Entries taken from a collection:
Start of Block

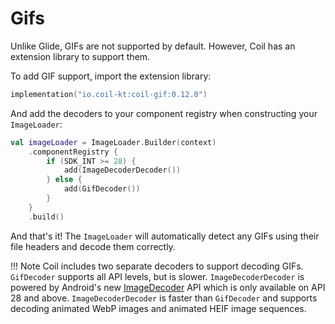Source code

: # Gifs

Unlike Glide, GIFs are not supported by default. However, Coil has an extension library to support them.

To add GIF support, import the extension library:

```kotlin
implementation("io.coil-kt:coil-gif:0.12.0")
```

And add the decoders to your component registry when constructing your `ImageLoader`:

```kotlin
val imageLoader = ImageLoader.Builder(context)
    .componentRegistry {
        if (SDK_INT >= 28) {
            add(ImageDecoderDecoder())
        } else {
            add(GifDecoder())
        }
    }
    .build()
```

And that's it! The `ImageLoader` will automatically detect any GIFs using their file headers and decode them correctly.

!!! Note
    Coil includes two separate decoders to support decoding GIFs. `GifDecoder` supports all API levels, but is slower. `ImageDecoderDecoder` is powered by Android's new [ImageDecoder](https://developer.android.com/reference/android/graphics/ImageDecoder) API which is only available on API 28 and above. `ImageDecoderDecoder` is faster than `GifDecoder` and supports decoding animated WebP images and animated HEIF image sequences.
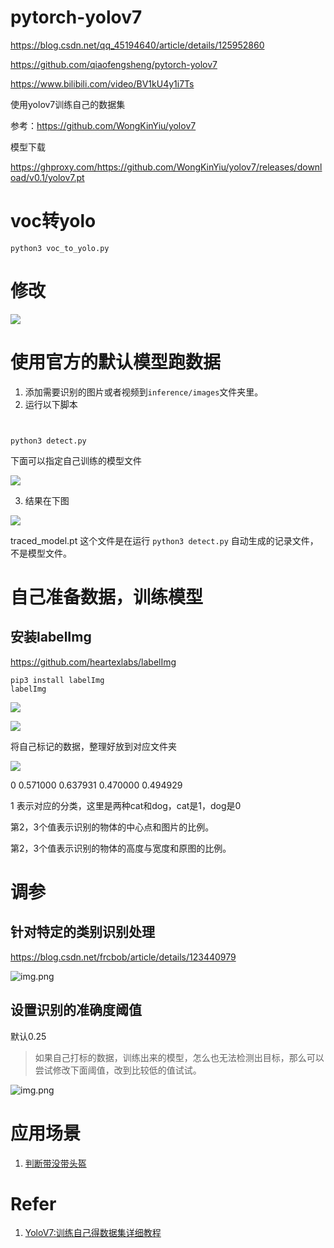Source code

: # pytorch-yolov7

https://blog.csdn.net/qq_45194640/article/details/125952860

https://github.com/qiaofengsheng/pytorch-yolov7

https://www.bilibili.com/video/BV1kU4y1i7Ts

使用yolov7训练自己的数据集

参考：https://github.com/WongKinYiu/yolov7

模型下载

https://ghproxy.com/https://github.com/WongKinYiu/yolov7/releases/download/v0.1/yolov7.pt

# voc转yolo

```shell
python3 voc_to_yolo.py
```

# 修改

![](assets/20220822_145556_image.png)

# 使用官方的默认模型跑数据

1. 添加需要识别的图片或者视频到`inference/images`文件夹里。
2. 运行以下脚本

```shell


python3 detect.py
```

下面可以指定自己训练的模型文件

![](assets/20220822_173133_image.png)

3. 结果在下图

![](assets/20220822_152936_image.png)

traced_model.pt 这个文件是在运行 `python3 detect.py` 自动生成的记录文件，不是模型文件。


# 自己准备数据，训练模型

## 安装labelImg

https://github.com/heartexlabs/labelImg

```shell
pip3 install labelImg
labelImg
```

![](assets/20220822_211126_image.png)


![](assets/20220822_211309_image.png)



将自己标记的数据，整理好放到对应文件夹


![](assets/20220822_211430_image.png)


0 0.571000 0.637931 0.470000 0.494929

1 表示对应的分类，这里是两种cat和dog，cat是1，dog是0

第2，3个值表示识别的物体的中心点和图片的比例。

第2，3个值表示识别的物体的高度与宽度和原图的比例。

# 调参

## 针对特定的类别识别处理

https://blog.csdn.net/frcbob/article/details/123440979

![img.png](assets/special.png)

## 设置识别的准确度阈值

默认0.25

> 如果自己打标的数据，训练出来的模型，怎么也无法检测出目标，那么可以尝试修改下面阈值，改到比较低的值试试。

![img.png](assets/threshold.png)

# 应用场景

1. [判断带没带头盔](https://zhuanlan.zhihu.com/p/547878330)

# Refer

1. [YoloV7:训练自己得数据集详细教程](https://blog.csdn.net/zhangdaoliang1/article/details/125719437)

End of Block

What you have to do ▸
Look through the entries above; copy every line holding the string "library".

Response to the exercise ▸
Unlike Glide, GIFs are not supported by default. However, Coil has an extension library to support them.
To add GIF support, import the extension library:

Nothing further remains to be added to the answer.